Compelled Access or Disclosure
The Receiving Party may access or disclose Confidential Information of the Disclosing Party if it is required by law; provided, however, that the Receiving Party gives the Disclosing Party prior notice of the compelled access or disclosure (to the extent legally permitted) and reasonable assistance, at the Disclosing Party's cost, if the Disclosing Party wishes to contest the access or disclosure. Without limiting the foregoing, please review the DraughtLab Data Request Policy for details on how requests may be made for the disclosure of Customer Content and how We will handle those requests. If the Receiving Party is compelled by law to access or disclose the Disclosing Party's Confidential Information, the Disclosing Party will reimburse the Receiving Party for its reasonable cost of compiling and providing access to such Confidential Information as well as the reasonable cost for any support provided in connection with the Disclosing Party seeking a protective order or confidential treatment for the Confidential Information to be produced.
The sections titled "We Love Feedback", "You Own Your Content", "We Own Our Content", "Effect of Termination", "Disclaimer of Warranties", "Limitation of Liability", "Our Indemnification of the Customer", "Your Indemnification of Us", "Limitation of Indemnifications", "Confidentiality" and "Survival," and all the provisions under the general heading "General Provisions" will survive any termination or expiration of the Contract.
Neither We nor the Customer will be liable by reason of any failure or delay in the performance of its obligations on account of events beyond the reasonable control of a party, which may include denial-of-service attacks, a failure by a third-party hosting provider or utility provider, strikes, shortages, riots, fires, acts of God, war, terrorism, and governmental action.
Relationship of the Parties
The parties are independent contractors. The Contract does not create a partnership, franchise, joint venture, agency, fiduciary or employment relationship between the parties.
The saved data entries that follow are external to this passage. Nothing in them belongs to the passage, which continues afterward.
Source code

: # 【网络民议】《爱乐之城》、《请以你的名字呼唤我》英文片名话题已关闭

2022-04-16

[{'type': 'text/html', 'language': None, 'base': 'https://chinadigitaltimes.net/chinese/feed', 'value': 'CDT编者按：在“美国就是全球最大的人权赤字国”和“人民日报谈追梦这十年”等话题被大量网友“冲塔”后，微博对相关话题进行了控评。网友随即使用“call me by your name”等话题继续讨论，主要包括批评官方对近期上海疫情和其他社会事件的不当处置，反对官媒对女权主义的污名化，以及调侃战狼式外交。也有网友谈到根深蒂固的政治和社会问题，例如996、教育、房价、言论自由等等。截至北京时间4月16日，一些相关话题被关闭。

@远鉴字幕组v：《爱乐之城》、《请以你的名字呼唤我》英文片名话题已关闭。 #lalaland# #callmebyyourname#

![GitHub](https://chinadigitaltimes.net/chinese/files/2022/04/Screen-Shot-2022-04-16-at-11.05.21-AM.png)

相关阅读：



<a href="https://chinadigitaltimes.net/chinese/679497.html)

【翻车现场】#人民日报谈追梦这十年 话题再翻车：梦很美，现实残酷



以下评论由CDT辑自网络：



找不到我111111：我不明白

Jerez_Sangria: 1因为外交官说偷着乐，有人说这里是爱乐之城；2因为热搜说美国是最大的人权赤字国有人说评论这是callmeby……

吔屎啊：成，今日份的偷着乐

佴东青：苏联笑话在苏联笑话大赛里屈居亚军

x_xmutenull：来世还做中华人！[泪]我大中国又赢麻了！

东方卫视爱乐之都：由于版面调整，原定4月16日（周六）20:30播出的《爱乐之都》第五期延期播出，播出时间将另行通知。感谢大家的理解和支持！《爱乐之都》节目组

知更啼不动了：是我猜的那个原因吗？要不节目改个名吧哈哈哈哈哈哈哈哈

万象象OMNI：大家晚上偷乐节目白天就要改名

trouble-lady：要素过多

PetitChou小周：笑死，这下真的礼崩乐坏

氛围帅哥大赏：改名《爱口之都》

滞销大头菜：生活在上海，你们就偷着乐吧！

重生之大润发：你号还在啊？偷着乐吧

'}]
There are no third-party beneficiaries to the Contract.
Email and In-service Messages
Except as otherwise set forth herein, all notices under the Contract will be by email or We may instead choose to provide notice to the Customer by messaging through the Services. Notices to Us must be sent to email@example.com. Notices will be deemed to have been duly given (a) the next business day after it is sent, in the case of notices through email; and (b) the same day, in the case of notices through the Services.
As Our business evolves, We may change these Customer Terms. If We make a material change to the Contract, We will provide the Customer with reasonable notice prior to the change taking effect, either by emailing such notice to the email address associated with Customer's account or by messaging Customer through the Services. The Customer can review the most current version of the Customer Terms at any time by visiting this page and by visiting the most current versions of the other pages that are referenced in the Contract. The materially revised Contract will become effective on the date set forth in Our notice, and all other changes will become effective upon posting of the change. If Customer (or any Authorized User) accesses or uses the Services after the effective date, that use will constitute Customer's acceptance of any revised terms and conditions.
No failure or delay by either party in exercising any right under the Contract will constitute a waiver of that right. No waiver under the Contract will be effective unless made in writing and signed by an authorized representative of the party being deemed to have granted the waiver.
The Contract will be enforced to the fullest extent permitted under applicable law. If any provision of the Contract is held by a court of competent jurisdiction to be contrary to law, the provision will be modified by the court and interpreted so as best to accomplish the parties' objectives set forth in the original provision to the fullest extent permitted by law and the remaining provisions of the Contract will remain in effect.
Neither party may assign or delegate any of its rights or obligations hereunder, whether by operation of law or otherwise, without the prior written consent of the other party (not to be unreasonably withheld). Notwithstanding the foregoing, either party may assign the Contract in its entirety, without consent of the other party, to a corporate affiliate or in connection with a merger, acquisition, corporate reorganization, or sale of all or substantially all of its assets. The Customer will keep its billing and contact information current at all times by notifying Us of any changes. Any purported assignment in violation of this section is void ab initio. A party's sole remedy for any purported assignment by the other party in breach of this section will be, at the non-assigning party's election, termination of the Contract upon written notice to the assigning party. Subject to the foregoing, the Contract will bind and inure to the benefit of the parties, their respective successors and permitted assigns.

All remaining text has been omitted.